Your instructions: Print all entries word for word.

[Saved data entries]
.....
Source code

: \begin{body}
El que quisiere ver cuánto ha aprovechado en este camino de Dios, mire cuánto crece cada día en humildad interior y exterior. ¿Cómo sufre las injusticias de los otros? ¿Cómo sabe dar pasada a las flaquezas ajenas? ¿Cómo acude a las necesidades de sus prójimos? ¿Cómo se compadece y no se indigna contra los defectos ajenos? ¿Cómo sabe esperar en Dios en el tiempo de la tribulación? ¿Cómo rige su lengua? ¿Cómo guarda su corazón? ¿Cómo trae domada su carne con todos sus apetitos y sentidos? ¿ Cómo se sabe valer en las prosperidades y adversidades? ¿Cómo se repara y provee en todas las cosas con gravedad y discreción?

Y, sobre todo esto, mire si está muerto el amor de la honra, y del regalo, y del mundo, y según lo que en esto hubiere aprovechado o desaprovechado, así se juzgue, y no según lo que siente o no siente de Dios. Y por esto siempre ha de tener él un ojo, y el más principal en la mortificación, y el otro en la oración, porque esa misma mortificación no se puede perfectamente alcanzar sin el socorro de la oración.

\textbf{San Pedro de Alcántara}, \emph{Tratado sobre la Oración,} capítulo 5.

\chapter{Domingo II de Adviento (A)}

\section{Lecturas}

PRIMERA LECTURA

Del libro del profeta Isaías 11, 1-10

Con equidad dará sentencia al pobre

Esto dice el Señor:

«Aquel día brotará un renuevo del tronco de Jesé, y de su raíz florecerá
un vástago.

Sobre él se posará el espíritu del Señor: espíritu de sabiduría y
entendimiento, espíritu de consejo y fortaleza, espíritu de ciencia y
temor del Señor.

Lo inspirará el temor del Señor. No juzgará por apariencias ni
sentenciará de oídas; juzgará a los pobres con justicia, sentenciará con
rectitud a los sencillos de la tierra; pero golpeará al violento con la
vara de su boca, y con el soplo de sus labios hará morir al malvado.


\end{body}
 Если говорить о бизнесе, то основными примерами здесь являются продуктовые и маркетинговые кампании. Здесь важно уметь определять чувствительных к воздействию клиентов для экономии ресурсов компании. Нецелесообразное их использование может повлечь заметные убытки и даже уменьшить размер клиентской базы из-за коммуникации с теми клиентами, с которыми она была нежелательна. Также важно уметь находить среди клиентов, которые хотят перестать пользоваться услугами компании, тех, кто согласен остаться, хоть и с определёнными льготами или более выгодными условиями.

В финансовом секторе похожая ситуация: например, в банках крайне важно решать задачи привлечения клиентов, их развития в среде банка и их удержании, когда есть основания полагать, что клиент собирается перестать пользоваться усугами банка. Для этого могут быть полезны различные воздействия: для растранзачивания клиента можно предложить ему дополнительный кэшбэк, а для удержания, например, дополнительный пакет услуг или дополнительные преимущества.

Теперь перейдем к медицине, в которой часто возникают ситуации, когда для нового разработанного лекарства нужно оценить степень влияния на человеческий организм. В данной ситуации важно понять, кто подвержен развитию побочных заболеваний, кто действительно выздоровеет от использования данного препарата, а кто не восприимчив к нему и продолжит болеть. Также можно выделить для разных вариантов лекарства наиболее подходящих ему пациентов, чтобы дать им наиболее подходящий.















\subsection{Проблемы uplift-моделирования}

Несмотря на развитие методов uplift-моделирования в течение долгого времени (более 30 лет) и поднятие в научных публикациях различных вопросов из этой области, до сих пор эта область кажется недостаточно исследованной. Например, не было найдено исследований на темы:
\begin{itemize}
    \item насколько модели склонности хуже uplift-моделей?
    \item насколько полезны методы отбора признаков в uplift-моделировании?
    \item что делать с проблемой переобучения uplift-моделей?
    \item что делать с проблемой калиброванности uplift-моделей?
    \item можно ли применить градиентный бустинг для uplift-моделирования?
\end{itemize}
.....
The completed task:
Source code

: \begin{body}
El que quisiere ver cuánto ha aprovechado en este camino de Dios, mire cuánto crece cada día en humildad interior y exterior. ¿Cómo sufre las injusticias de los otros? ¿Cómo sabe dar pasada a las flaquezas ajenas? ¿Cómo acude a las necesidades de sus prójimos? ¿Cómo se compadece y no se indigna contra los defectos ajenos? ¿Cómo sabe esperar en Dios en el tiempo de la tribulación? ¿Cómo rige su lengua? ¿Cómo guarda su corazón? ¿Cómo trae domada su carne con todos sus apetitos y sentidos? ¿ Cómo se sabe valer en las prosperidades y adversidades? ¿Cómo se repara y provee en todas las cosas con gravedad y discreción?

Y, sobre todo esto, mire si está muerto el amor de la honra, y del regalo, y del mundo, y según lo que en esto hubiere aprovechado o desaprovechado, así se juzgue, y no según lo que siente o no siente de Dios. Y por esto siempre ha de tener él un ojo, y el más principal en la mortificación, y el otro en la oración, porque esa misma mortificación no se puede perfectamente alcanzar sin el socorro de la oración.

\textbf{San Pedro de Alcántara}, \emph{Tratado sobre la Oración,} capítulo 5.

\chapter{Domingo II de Adviento (A)}

\section{Lecturas}

PRIMERA LECTURA

Del libro del profeta Isaías 11, 1-10

Con equidad dará sentencia al pobre

Esto dice el Señor:

«Aquel día brotará un renuevo del tronco de Jesé, y de su raíz florecerá
un vástago.

Sobre él se posará el espíritu del Señor: espíritu de sabiduría y
entendimiento, espíritu de consejo y fortaleza, espíritu de ciencia y
temor del Señor.

Lo inspirará el temor del Señor. No juzgará por apariencias ni
sentenciará de oídas; juzgará a los pobres con justicia, sentenciará con
rectitud a los sencillos de la tierra; pero golpeará al violento con la
vara de su boca, y con el soplo de sus labios hará morir al malvado.


\end{body}
 Если говорить о бизнесе, то основными примерами здесь являются продуктовые и маркетинговые кампании. Здесь важно уметь определять чувствительных к воздействию клиентов для экономии ресурсов компании. Нецелесообразное их использование может повлечь заметные убытки и даже уменьшить размер клиентской базы из-за коммуникации с теми клиентами, с которыми она была нежелательна. Также важно уметь находить среди клиентов, которые хотят перестать пользоваться услугами компании, тех, кто согласен остаться, хоть и с определёнными льготами или более выгодными условиями.

В финансовом секторе похожая ситуация: например, в банках крайне важно решать задачи привлечения клиентов, их развития в среде банка и их удержании, когда есть основания полагать, что клиент собирается перестать пользоваться усугами банка. Для этого могут быть полезны различные воздействия: для растранзачивания клиента можно предложить ему дополнительный кэшбэк, а для удержания, например, дополнительный пакет услуг или дополнительные преимущества.

Теперь перейдем к медицине, в которой часто возникают ситуации, когда для нового разработанного лекарства нужно оценить степень влияния на человеческий организм. В данной ситуации важно понять, кто подвержен развитию побочных заболеваний, кто действительно выздоровеет от использования данного препарата, а кто не восприимчив к нему и продолжит болеть. Также можно выделить для разных вариантов лекарства наиболее подходящих ему пациентов, чтобы дать им наиболее подходящий.















\subsection{Проблемы uplift-моделирования}

Несмотря на развитие методов uplift-моделирования в течение долгого времени (более 30 лет) и поднятие в научных публикациях различных вопросов из этой области, до сих пор эта область кажется недостаточно исследованной. Например, не было найдено исследований на темы:
\begin{itemize}
    \item насколько модели склонности хуже uplift-моделей?
    \item насколько полезны методы отбора признаков в uplift-моделировании?
    \item что делать с проблемой переобучения uplift-моделей?
    \item что делать с проблемой калиброванности uplift-моделей?
    \item можно ли применить градиентный бустинг для uplift-моделирования?
\end{itemize}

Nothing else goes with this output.